There are a few business models that get more personal than residential contracting. Trainers at the gym, anyone in the medical field poking or prodding anything, barbers who can see what hair’s there (and what hair isn’t), and others that get so up close and personal with the body that they take the lead.

Yet residential contracting is definitely in the next wave of “getting personal” – because you’re in the home, seeing people as they actually live, and sometimes as they overcome the biggest, messiest home repair they’ve ever known.

So, now that you’ve solved their pain and discomfort, what makes you think they want to receive your impersonal email offering to do exactly what you just did – and in fact sounding like the two of you have never even met?
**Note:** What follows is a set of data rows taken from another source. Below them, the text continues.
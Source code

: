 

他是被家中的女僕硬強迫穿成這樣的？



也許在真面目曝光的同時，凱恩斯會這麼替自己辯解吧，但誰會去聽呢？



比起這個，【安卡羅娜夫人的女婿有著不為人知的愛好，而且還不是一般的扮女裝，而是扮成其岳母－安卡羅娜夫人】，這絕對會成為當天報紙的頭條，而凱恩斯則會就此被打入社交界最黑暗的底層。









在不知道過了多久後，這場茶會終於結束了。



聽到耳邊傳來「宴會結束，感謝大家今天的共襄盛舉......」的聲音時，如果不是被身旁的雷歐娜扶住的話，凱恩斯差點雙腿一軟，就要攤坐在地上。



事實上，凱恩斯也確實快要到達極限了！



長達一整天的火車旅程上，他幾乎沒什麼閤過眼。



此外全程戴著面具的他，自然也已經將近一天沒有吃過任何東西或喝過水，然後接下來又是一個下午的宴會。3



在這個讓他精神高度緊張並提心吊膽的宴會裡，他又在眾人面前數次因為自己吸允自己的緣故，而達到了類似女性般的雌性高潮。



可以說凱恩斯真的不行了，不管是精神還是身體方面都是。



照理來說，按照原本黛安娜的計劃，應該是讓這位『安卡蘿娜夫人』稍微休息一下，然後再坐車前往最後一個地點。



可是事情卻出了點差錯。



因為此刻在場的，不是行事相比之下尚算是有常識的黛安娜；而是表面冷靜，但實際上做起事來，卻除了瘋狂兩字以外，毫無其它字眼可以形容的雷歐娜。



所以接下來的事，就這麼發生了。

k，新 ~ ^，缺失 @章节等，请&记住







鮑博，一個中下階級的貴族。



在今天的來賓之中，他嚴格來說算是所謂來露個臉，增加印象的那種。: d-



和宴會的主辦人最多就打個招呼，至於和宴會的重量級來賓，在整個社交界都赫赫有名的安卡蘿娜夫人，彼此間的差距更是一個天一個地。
Lesson: segment your customer database. Target your messages strategically, not globally.

The principle at work is that you should leverage what you know about your customer. Maybe a new system installation gets a follow-up email in three months, asking how things are going – or prompting a request for a referral. Or a year from now, an anniversary email checks in on their comfort satisfaction and reminds them to schedule a tune-up.
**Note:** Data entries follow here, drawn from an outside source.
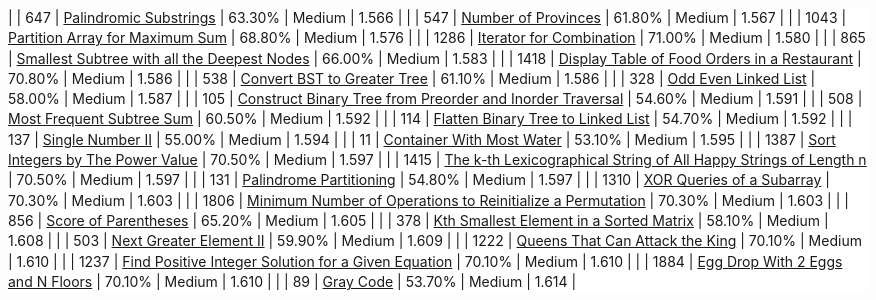 |        | 647  | [Palindromic Substrings](https://leetcode.com/problems/palindromic-substrings)                                                                                                               | 63.30% | Medium | 1.566 |
|        | 547  | [Number of Provinces](https://leetcode.com/problems/number-of-provinces)                                                                                                                     | 61.80% | Medium | 1.567 |
|        | 1043 | [Partition Array for Maximum Sum](https://leetcode.com/problems/partition-array-for-maximum-sum)                                                                                             | 68.80% | Medium | 1.576 |
|        | 1286 | [Iterator for Combination](https://leetcode.com/problems/iterator-for-combination)                                                                                                           | 71.00% | Medium | 1.580 |
|        | 865  | [Smallest Subtree with all the Deepest Nodes](https://leetcode.com/problems/smallest-subtree-with-all-the-deepest-nodes)                                                                     | 66.00% | Medium | 1.583 |
|        | 1418 | [Display Table of Food Orders in a Restaurant](https://leetcode.com/problems/display-table-of-food-orders-in-a-restaurant)                                                                   | 70.80% | Medium | 1.586 |
|        | 538  | [Convert BST to Greater Tree](https://leetcode.com/problems/convert-bst-to-greater-tree)                                                                                                     | 61.10% | Medium | 1.586 |
|        | 328  | [Odd Even Linked List](https://leetcode.com/problems/odd-even-linked-list)                                                                                                                   | 58.00% | Medium | 1.587 |
|        | 105  | [Construct Binary Tree from Preorder and Inorder Traversal](https://leetcode.com/problems/construct-binary-tree-from-preorder-and-inorder-traversal)                                         | 54.60% | Medium | 1.591 |
|        | 508  | [Most Frequent Subtree Sum](https://leetcode.com/problems/most-frequent-subtree-sum)                                                                                                         | 60.50% | Medium | 1.592 |
|        | 114  | [Flatten Binary Tree to Linked List](https://leetcode.com/problems/flatten-binary-tree-to-linked-list)                                                                                       | 54.70% | Medium | 1.592 |
|        | 137  | [Single Number II](https://leetcode.com/problems/single-number-ii)                                                                                                                           | 55.00% | Medium | 1.594 |
|        | 11   | [Container With Most Water](https://leetcode.com/problems/container-with-most-water)                                                                                                         | 53.10% | Medium | 1.595 |
|        | 1387 | [Sort Integers by The Power Value](https://leetcode.com/problems/sort-integers-by-the-power-value)                                                                                           | 70.50% | Medium | 1.597 |
|        | 1415 | [The k-th Lexicographical String of All Happy Strings of Length n](https://leetcode.com/problems/the-k-th-lexicographical-string-of-all-happy-strings-of-length-n)                           | 70.50% | Medium | 1.597 |
|        | 131  | [Palindrome Partitioning](https://leetcode.com/problems/palindrome-partitioning)                                                                                                             | 54.80% | Medium | 1.597 |
|        | 1310 | [XOR Queries of a Subarray](https://leetcode.com/problems/xor-queries-of-a-subarray)                                                                                                         | 70.30% | Medium | 1.603 |
|        | 1806 | [Minimum Number of Operations to Reinitialize a Permutation](https://leetcode.com/problems/minimum-number-of-operations-to-reinitialize-a-permutation)                                       | 70.30% | Medium | 1.603 |
|        | 856  | [Score of Parentheses](https://leetcode.com/problems/score-of-parentheses)                                                                                                                   | 65.20% | Medium | 1.605 |
|        | 378  | [Kth Smallest Element in a Sorted Matrix](https://leetcode.com/problems/kth-smallest-element-in-a-sorted-matrix)                                                                             | 58.10% | Medium | 1.608 |
|        | 503  | [Next Greater Element II](https://leetcode.com/problems/next-greater-element-ii)                                                                                                             | 59.90% | Medium | 1.609 |
|        | 1222 | [Queens That Can Attack the King](https://leetcode.com/problems/queens-that-can-attack-the-king)                                                                                             | 70.10% | Medium | 1.610 |
|        | 1237 | [Find Positive Integer Solution for a Given Equation](https://leetcode.com/problems/find-positive-integer-solution-for-a-given-equation)                                                     | 70.10% | Medium | 1.610 |
|        | 1884 | [Egg Drop With 2 Eggs and N Floors](https://leetcode.com/problems/egg-drop-with-2-eggs-and-n-floors)                                                                                         | 70.10% | Medium | 1.610 |
|        | 89   | [Gray Code](https://leetcode.com/problems/gray-code)                                                                                                                                         | 53.70% | Medium | 1.614 |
But a new system installation should definitely not get an offer two weeks later for a new system installation. That’s where the un-segmented list takes a detour into “unhelpful.” Plus, it’s a costly waste of time and effort.

The hurdle is already high to reach an inbox and get a message opened – even higher to get the click. So don’t waste any inbox karma you might have stored up from your good service and successful installation by sending your very valuable customer something they neither need nor want. When you do that, you use up their positive feeling about you and waste your inbox open.